* [What you need to do]:
Below is a block of entries, which should be copied verbatim apart from the pictures.

Stored data entries
══════

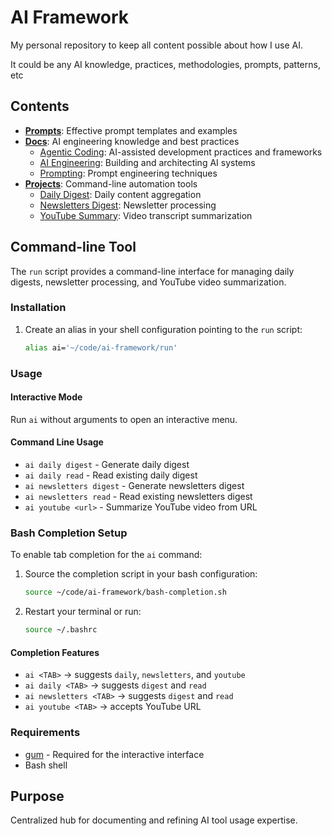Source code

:# AI Framework

My personal repository to keep all content possible about how I use AI.

It could be any AI knowledge, practices, methodologies, prompts, patterns, etc

## Contents

- [**Prompts**](./prompts): Effective prompt templates and examples
- [**Docs**](./docs): AI engineering knowledge and best practices
  - [Agentic Coding](./docs/agentic-coding): AI-assisted development practices and frameworks
  - [AI Engineering](./docs/ai-engineering): Building and architecting AI systems
  - [Prompting](./docs/prompting): Prompt engineering techniques
- [**Projects**](./projects): Command-line automation tools
  - [Daily Digest](./projects/daily-digest): Daily content aggregation
  - [Newsletters Digest](./projects/newsletters-digest): Newsletter processing
  - [YouTube Summary](./projects/youtube-summary): Video transcript summarization

## Command-line Tool

The `run` script provides a command-line interface for managing daily digests, newsletter processing, and YouTube video summarization.

### Installation

1. Create an alias in your shell configuration pointing to the `run` script:
   ```bash
   alias ai='~/code/ai-framework/run'
   ```

### Usage

#### Interactive Mode
Run `ai` without arguments to open an interactive menu.

#### Command Line Usage
- `ai daily digest` - Generate daily digest
- `ai daily read` - Read existing daily digest
- `ai newsletters digest` - Generate newsletters digest
- `ai newsletters read` - Read existing newsletters digest
- `ai youtube <url>` - Summarize YouTube video from URL

### Bash Completion Setup

To enable tab completion for the `ai` command:

1. Source the completion script in your bash configuration:
   ```bash
   source ~/code/ai-framework/bash-completion.sh
   ```

2. Restart your terminal or run:
   ```bash
   source ~/.bashrc
   ```

#### Completion Features
- `ai <TAB>` → suggests `daily`, `newsletters`, and `youtube`
- `ai daily <TAB>` → suggests `digest` and `read`
- `ai newsletters <TAB>` → suggests `digest` and `read`
- `ai youtube <TAB>` → accepts YouTube URL

### Requirements

- [gum](https://github.com/charmbracelet/gum) - Required for the interactive interface
- Bash shell

## Purpose

Centralized hub for documenting and refining AI tool usage expertise.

══════

* [Exercise solution]:
Source code

:# AI Framework

My personal repository to keep all content possible about how I use AI.

It could be any AI knowledge, practices, methodologies, prompts, patterns, etc

## Contents

- [**Prompts**](./prompts): Effective prompt templates and examples
- [**Docs**](./docs): AI engineering knowledge and best practices
  - [Agentic Coding](./docs/agentic-coding): AI-assisted development practices and frameworks
  - [AI Engineering](./docs/ai-engineering): Building and architecting AI systems
  - [Prompting](./docs/prompting): Prompt engineering techniques
- [**Projects**](./projects): Command-line automation tools
  - [Daily Digest](./projects/daily-digest): Daily content aggregation
  - [Newsletters Digest](./projects/newsletters-digest): Newsletter processing
  - [YouTube Summary](./projects/youtube-summary): Video transcript summarization

## Command-line Tool

The `run` script provides a command-line interface for managing daily digests, newsletter processing, and YouTube video summarization.

### Installation

1. Create an alias in your shell configuration pointing to the `run` script:
   ```bash
   alias ai='~/code/ai-framework/run'
   ```

### Usage

#### Interactive Mode
Run `ai` without arguments to open an interactive menu.

#### Command Line Usage
- `ai daily digest` - Generate daily digest
- `ai daily read` - Read existing daily digest
- `ai newsletters digest` - Generate newsletters digest
- `ai newsletters read` - Read existing newsletters digest
- `ai youtube <url>` - Summarize YouTube video from URL

### Bash Completion Setup

To enable tab completion for the `ai` command:

1. Source the completion script in your bash configuration:
   ```bash
   source ~/code/ai-framework/bash-completion.sh
   ```

2. Restart your terminal or run:
   ```bash
   source ~/.bashrc
   ```

#### Completion Features
- `ai <TAB>` → suggests `daily`, `newsletters`, and `youtube`
- `ai daily <TAB>` → suggests `digest` and `read`
- `ai newsletters <TAB>` → suggests `digest` and `read`
- `ai youtube <TAB>` → accepts YouTube URL

### Requirements

- [gum](https://github.com/charmbracelet/gum) - Required for the interactive interface
- Bash shell

## Purpose

Centralized hub for documenting and refining AI tool usage expertise.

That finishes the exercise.